## [Data extracts]
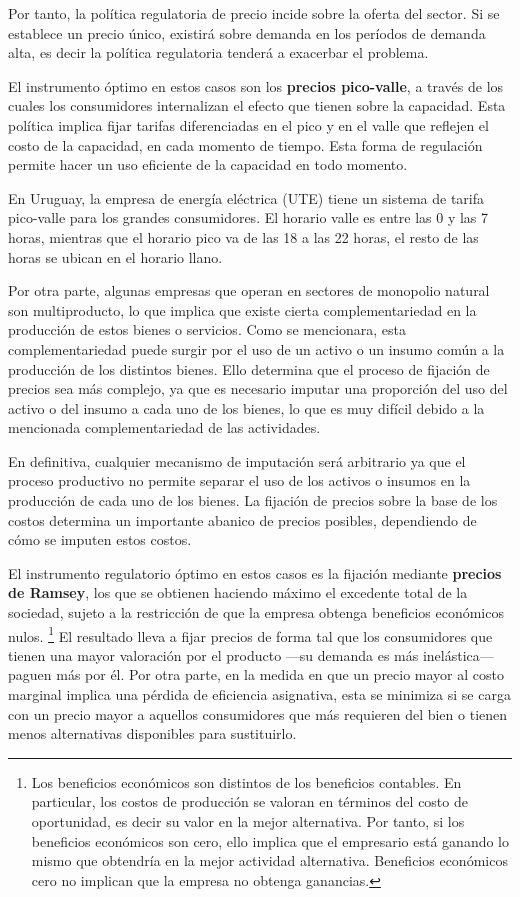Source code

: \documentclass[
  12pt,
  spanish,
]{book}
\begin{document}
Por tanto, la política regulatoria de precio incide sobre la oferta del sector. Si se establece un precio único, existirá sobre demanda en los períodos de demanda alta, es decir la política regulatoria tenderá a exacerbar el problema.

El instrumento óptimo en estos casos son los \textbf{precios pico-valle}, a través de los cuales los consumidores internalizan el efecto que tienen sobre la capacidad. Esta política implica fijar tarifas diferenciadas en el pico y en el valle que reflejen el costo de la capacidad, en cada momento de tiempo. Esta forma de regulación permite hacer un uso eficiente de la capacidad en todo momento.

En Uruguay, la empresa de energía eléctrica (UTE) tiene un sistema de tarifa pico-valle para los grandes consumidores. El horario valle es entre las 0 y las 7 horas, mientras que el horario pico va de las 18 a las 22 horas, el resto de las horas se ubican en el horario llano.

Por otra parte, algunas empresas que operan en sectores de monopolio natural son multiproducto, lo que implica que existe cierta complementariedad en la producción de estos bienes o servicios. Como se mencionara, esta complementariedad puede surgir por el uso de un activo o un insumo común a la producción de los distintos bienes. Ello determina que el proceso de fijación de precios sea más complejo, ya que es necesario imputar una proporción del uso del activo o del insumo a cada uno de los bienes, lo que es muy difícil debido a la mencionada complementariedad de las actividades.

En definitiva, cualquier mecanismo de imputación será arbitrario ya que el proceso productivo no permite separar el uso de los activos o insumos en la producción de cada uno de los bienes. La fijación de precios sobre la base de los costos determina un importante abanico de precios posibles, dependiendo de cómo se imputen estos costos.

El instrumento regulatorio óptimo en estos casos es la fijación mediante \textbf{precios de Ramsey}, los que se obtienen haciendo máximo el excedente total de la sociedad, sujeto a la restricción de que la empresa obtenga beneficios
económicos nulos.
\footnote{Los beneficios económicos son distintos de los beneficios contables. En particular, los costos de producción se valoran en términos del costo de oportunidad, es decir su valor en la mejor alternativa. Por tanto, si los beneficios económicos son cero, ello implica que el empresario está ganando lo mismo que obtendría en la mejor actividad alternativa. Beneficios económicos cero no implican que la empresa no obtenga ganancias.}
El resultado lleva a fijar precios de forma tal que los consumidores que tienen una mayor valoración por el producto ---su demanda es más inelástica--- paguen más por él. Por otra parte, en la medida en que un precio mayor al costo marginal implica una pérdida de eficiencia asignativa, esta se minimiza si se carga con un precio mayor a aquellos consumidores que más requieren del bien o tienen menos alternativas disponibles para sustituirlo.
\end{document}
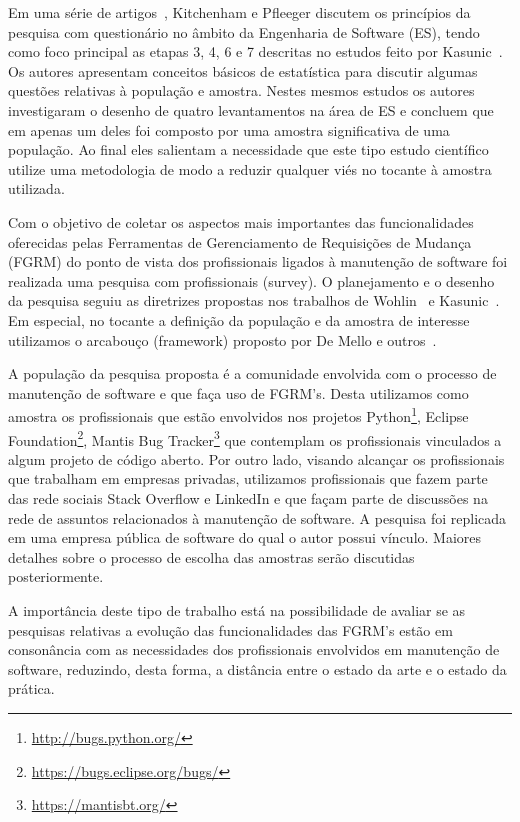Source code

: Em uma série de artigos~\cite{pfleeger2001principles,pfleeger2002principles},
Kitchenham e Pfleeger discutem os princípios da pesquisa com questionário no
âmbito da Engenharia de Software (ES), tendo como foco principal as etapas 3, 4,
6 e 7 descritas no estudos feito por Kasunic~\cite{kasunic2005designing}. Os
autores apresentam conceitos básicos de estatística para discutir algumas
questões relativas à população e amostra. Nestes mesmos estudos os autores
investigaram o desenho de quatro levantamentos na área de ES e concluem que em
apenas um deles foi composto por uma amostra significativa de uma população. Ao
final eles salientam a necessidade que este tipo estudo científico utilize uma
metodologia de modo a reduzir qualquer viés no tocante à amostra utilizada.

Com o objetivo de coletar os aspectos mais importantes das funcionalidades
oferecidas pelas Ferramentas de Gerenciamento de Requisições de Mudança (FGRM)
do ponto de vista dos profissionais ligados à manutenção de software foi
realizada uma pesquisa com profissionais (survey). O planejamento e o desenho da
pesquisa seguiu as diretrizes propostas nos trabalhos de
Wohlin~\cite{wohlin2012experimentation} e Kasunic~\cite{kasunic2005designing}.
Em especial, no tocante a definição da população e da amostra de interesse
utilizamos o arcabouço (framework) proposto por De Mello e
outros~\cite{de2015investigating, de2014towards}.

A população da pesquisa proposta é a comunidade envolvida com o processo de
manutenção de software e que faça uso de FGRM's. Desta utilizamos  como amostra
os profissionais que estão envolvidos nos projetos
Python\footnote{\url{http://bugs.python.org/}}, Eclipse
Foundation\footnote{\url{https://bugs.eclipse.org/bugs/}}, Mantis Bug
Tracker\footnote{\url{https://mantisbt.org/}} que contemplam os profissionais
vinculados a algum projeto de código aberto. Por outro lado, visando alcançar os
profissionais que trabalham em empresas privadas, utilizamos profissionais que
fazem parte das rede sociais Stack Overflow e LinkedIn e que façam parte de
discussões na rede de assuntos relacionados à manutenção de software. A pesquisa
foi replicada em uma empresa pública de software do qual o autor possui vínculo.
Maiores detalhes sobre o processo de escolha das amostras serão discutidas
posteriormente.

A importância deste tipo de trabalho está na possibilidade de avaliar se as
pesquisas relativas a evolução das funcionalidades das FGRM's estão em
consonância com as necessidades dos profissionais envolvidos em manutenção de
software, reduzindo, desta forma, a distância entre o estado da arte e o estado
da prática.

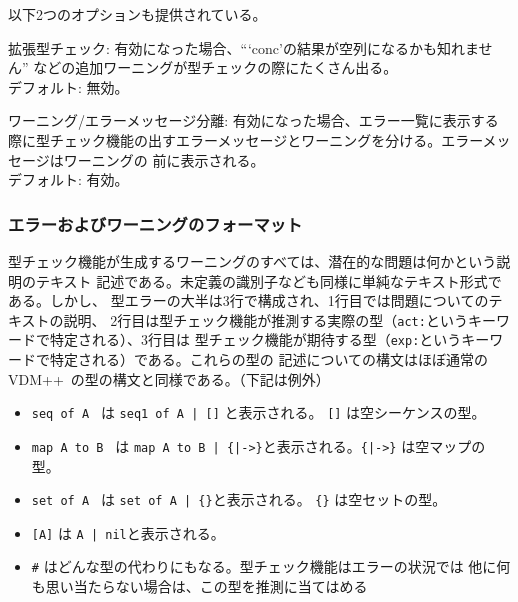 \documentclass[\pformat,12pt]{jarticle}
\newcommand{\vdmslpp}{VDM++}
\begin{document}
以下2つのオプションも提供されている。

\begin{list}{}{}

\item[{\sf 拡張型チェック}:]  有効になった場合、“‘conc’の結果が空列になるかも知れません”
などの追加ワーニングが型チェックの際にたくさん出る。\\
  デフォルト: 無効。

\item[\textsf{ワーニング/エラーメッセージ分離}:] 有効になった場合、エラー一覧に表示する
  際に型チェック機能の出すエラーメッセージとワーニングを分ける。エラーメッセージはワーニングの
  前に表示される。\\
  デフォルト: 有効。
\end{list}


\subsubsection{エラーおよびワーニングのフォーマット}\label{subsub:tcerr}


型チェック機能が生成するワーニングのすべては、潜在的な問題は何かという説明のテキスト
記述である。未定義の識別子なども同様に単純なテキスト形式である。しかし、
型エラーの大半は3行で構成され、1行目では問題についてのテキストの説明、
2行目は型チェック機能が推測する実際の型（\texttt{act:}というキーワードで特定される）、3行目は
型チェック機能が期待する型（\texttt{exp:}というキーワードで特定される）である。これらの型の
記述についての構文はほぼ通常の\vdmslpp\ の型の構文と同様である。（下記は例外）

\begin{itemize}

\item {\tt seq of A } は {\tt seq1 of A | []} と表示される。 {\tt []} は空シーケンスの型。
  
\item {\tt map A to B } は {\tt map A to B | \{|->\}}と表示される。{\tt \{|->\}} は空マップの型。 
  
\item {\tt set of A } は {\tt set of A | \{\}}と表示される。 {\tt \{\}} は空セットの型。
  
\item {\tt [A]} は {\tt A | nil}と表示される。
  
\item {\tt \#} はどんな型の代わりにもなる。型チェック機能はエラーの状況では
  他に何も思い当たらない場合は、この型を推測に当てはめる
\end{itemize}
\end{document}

---

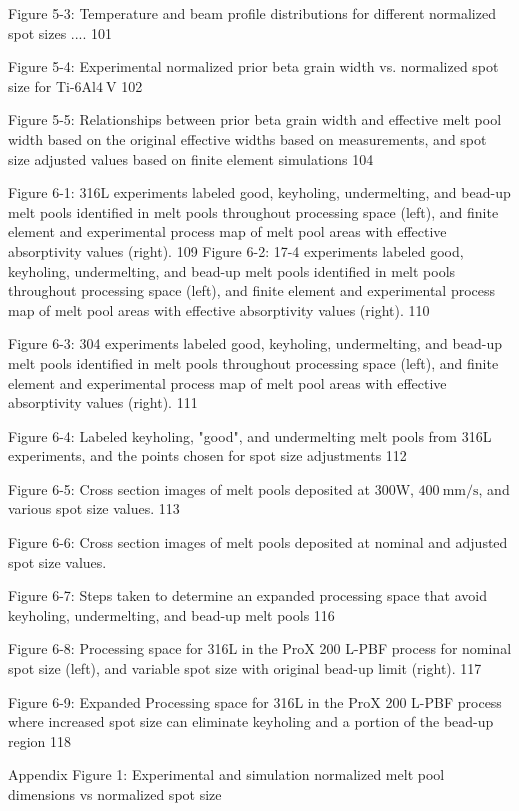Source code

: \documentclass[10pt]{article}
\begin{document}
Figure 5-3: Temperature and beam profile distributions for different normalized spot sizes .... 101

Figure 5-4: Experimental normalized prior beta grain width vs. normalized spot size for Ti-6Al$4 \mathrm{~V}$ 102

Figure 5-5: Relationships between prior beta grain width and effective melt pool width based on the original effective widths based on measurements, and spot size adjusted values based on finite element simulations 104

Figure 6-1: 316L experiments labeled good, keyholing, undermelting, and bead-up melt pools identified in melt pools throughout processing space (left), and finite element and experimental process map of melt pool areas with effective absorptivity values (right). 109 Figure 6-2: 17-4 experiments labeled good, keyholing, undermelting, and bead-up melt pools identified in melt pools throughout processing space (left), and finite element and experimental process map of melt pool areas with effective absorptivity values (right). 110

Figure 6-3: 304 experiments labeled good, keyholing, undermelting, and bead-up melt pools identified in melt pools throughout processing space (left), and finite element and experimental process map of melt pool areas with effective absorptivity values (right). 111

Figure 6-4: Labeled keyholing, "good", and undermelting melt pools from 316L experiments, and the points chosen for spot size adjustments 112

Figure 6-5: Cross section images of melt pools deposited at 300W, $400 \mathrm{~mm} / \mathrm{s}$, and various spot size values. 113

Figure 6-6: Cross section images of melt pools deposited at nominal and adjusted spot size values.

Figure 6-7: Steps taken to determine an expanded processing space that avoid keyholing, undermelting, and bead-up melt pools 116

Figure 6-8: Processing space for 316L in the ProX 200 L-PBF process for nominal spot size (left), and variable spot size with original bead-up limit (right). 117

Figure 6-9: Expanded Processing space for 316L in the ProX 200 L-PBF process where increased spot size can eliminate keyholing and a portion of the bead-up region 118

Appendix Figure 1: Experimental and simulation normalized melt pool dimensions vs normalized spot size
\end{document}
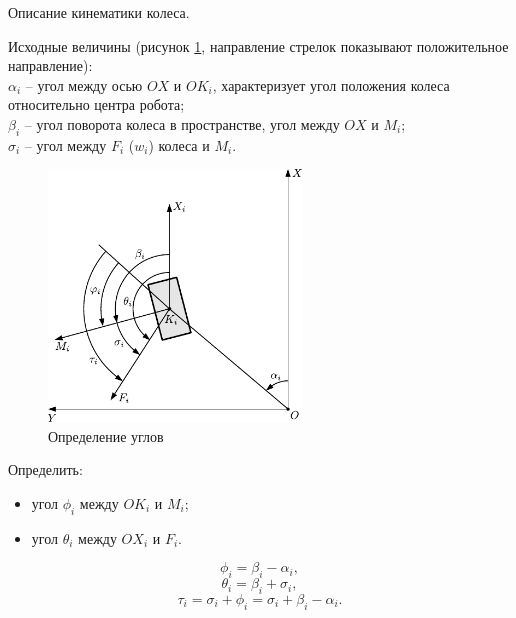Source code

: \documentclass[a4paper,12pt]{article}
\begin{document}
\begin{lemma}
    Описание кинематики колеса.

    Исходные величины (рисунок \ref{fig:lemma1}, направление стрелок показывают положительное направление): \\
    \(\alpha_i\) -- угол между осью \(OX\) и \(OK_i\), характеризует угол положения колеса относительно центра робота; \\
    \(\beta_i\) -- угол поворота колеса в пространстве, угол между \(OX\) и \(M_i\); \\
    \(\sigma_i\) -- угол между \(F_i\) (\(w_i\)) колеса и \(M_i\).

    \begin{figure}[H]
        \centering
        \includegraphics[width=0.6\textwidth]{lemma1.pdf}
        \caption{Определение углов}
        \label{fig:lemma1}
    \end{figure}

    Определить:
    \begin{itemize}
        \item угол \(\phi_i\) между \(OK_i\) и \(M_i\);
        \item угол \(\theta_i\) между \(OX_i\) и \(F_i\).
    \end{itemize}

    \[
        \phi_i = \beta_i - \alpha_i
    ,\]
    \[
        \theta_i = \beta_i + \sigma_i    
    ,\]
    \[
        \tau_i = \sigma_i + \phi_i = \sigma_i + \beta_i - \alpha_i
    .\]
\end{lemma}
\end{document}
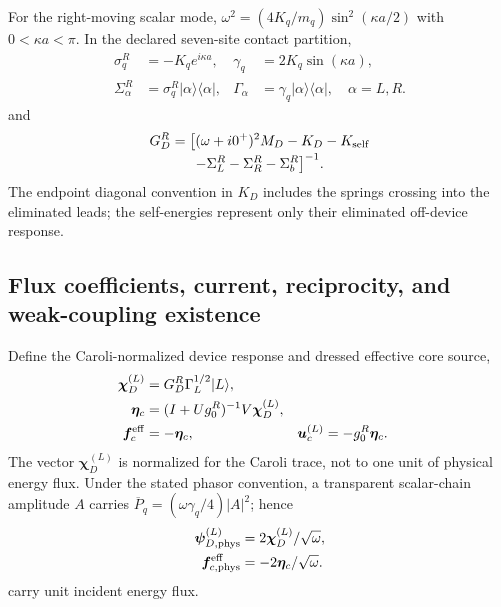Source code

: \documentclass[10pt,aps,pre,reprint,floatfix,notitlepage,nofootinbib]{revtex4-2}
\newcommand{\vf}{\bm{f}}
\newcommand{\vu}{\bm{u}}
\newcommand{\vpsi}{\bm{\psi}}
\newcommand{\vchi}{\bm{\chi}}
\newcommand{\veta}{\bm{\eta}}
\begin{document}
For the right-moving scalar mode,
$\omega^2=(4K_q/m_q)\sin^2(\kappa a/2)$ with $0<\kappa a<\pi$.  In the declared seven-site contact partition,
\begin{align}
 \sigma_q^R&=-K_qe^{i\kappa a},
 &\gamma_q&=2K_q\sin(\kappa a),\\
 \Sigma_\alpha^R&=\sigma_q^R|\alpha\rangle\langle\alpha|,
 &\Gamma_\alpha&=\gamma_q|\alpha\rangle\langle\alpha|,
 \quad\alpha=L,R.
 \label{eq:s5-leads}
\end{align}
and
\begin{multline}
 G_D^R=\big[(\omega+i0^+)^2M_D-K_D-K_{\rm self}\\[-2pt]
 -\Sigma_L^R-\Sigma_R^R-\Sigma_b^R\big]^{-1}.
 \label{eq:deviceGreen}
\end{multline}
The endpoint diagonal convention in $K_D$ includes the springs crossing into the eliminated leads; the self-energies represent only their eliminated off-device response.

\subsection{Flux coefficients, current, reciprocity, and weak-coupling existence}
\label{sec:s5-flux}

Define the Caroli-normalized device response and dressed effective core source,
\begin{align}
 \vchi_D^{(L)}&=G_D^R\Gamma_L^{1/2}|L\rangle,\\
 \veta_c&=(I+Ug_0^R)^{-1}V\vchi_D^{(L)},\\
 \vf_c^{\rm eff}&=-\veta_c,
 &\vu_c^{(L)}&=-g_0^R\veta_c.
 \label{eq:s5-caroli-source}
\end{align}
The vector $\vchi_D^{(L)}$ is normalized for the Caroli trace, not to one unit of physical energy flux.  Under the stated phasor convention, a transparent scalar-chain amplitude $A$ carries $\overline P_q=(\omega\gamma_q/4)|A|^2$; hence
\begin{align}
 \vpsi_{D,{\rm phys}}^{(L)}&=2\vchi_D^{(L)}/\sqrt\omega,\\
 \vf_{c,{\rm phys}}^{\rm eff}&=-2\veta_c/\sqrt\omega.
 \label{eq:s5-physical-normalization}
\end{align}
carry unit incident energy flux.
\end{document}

## [Exercise objective]
From the records above, print exactly the lines that run from the line with "Kitchenham e Pfleeger" to the line with "do ponto de", inclusive.

## [Solution to this problem]
Kitchenham e Pfleeger discutem os princípios da pesquisa com questionário no
âmbito da Engenharia de Software (ES), tendo como foco principal as etapas 3, 4,
6 e 7 descritas no estudos feito por Kasunic~\cite{kasunic2005designing}. Os
autores apresentam conceitos básicos de estatística para discutir algumas
questões relativas à população e amostra. Nestes mesmos estudos os autores
investigaram o desenho de quatro levantamentos na área de ES e concluem que em
apenas um deles foi composto por uma amostra significativa de uma população. Ao
final eles salientam a necessidade que este tipo estudo científico utilize uma
metodologia de modo a reduzir qualquer viés no tocante à amostra utilizada.

Com o objetivo de coletar os aspectos mais importantes das funcionalidades
oferecidas pelas Ferramentas de Gerenciamento de Requisições de Mudança (FGRM)
do ponto de vista dos profissionais ligados à manutenção de software foi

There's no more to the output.